> **ASSIGNMENT**
Your answer must consist of every line from the data below that includes the word "return".

> **RECORDED DATA**

_ _ _ _ _ _ _

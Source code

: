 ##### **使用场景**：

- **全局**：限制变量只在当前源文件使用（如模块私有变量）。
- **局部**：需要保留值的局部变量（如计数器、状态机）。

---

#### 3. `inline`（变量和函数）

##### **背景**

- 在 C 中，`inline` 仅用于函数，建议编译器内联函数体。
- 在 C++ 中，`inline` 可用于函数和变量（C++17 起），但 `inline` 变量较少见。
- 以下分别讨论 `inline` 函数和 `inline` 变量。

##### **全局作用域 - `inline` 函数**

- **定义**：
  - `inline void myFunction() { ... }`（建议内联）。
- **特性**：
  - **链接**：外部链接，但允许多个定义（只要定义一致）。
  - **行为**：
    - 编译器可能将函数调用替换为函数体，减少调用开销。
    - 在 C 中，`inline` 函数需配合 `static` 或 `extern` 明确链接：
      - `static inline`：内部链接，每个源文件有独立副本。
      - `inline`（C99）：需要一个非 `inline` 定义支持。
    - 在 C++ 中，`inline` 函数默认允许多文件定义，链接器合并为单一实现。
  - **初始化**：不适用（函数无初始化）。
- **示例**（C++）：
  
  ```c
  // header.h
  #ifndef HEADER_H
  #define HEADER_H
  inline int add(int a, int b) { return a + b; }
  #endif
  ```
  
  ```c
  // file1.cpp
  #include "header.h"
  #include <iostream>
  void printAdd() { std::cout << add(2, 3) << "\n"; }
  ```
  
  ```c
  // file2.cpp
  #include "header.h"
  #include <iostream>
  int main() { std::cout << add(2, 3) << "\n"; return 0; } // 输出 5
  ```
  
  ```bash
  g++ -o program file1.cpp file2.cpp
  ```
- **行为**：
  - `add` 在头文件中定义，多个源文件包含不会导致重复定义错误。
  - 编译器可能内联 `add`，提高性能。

_ _ _ _ _ _ _

> **EXERCISE SOLUTION**
  inline int add(int a, int b) { return a + b; }
  int main() { std::cout << add(2, 3) << "\n"; return 0; } // 输出 5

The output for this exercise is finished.